[Provided records — start]

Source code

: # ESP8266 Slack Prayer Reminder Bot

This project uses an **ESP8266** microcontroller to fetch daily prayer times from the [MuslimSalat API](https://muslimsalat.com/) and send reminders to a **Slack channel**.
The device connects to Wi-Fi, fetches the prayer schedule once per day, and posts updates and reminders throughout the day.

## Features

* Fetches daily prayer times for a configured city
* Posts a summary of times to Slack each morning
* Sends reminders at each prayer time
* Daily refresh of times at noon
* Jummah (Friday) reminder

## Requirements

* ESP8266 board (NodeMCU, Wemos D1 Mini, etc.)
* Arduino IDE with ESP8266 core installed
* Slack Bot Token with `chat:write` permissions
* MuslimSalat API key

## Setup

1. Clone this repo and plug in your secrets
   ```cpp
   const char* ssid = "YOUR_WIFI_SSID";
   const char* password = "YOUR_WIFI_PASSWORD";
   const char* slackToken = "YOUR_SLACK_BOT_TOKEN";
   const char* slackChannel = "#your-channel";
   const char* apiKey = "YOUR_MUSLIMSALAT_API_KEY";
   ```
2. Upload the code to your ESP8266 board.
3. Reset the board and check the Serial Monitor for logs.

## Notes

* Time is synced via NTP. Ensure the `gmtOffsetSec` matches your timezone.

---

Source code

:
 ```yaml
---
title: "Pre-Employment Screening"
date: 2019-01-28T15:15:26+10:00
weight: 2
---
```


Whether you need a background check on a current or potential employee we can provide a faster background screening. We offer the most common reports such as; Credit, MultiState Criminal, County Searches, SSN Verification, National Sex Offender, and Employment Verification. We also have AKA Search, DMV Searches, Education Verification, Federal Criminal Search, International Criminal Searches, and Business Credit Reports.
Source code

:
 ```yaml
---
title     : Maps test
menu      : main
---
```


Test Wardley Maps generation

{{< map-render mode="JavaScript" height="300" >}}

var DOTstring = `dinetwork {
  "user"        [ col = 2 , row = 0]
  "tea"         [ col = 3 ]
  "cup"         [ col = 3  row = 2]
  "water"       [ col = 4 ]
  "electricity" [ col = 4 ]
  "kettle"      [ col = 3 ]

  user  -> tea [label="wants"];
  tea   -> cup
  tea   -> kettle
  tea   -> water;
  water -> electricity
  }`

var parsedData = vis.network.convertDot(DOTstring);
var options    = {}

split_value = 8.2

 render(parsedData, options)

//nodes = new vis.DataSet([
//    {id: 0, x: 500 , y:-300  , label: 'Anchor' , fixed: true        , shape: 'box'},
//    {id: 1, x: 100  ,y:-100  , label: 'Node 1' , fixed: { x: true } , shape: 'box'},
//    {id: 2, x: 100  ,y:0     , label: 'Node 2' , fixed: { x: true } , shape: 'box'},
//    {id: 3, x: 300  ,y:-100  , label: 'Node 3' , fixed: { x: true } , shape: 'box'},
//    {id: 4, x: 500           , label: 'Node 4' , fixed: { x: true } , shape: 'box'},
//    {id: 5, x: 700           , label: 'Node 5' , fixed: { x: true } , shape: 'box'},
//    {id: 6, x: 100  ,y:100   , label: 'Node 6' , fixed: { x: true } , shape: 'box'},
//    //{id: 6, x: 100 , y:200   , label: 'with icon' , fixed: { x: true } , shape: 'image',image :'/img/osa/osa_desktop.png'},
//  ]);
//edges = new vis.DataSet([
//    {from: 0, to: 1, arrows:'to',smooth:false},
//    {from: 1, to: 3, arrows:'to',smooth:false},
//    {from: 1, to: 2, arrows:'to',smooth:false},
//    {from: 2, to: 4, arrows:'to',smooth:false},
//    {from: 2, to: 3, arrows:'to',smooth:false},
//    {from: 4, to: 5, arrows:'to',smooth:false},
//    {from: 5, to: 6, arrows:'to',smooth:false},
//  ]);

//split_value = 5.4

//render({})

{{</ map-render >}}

[Provided records — finish]
[Provided records — start]

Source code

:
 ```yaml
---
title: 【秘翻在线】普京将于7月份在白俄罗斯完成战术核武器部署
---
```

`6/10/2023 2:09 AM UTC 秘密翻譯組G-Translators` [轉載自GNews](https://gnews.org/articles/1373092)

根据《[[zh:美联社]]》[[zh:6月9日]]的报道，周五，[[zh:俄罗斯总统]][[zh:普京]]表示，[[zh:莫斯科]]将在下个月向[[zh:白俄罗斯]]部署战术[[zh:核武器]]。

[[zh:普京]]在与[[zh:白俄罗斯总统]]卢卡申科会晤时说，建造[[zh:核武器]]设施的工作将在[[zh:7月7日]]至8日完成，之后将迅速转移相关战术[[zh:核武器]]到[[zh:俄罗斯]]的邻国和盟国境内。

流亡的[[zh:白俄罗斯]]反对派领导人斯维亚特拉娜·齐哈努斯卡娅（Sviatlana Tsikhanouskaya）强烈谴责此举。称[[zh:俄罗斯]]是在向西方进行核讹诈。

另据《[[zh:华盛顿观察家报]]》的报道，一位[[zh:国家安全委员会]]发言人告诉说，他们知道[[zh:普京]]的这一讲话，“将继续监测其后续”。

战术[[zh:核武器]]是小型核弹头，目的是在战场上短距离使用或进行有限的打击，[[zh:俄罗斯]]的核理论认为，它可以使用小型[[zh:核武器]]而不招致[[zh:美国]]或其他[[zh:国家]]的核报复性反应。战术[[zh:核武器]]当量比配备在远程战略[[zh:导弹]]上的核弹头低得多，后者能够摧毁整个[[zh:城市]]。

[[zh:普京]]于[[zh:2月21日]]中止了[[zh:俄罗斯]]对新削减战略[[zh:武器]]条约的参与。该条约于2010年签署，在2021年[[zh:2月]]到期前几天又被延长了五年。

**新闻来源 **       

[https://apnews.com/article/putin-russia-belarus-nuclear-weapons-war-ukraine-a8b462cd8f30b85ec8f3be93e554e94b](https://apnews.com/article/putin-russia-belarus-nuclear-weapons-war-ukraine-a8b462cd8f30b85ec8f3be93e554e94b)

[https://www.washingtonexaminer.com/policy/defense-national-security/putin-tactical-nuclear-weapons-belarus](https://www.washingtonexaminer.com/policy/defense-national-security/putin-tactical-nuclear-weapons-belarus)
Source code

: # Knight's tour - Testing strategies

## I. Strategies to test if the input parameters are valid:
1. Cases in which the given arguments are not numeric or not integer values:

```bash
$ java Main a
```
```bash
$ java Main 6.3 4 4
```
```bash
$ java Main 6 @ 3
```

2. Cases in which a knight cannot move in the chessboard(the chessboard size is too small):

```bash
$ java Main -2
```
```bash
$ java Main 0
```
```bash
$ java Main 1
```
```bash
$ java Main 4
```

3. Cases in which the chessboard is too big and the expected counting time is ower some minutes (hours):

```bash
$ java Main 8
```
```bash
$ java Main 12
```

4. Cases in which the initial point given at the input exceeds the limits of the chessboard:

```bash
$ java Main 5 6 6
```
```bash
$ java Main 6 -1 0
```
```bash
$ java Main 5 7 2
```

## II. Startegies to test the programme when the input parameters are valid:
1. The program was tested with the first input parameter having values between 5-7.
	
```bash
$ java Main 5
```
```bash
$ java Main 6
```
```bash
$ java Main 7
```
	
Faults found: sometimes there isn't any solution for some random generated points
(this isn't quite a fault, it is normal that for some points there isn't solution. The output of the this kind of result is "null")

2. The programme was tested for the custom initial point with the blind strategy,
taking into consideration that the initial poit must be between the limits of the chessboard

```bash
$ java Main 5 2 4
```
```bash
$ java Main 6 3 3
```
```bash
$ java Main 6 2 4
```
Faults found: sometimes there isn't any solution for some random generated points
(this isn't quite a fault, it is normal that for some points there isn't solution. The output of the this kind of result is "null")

[Provided records — finish]

• [To do] Out of the data above, give again only the lines starting at the one holding "split_value = 8.2" and ending at the one holding "label: 'Node 4'", unchanged.

• [Answer area]
split_value = 8.2

 render(parsedData, options)

//nodes = new vis.DataSet([
//    {id: 0, x: 500 , y:-300  , label: 'Anchor' , fixed: true        , shape: 'box'},
//    {id: 1, x: 100  ,y:-100  , label: 'Node 1' , fixed: { x: true } , shape: 'box'},
//    {id: 2, x: 100  ,y:0     , label: 'Node 2' , fixed: { x: true } , shape: 'box'},
//    {id: 3, x: 300  ,y:-100  , label: 'Node 3' , fixed: { x: true } , shape: 'box'},
//    {id: 4, x: 500           , label: 'Node 4' , fixed: { x: true } , shape: 'box'},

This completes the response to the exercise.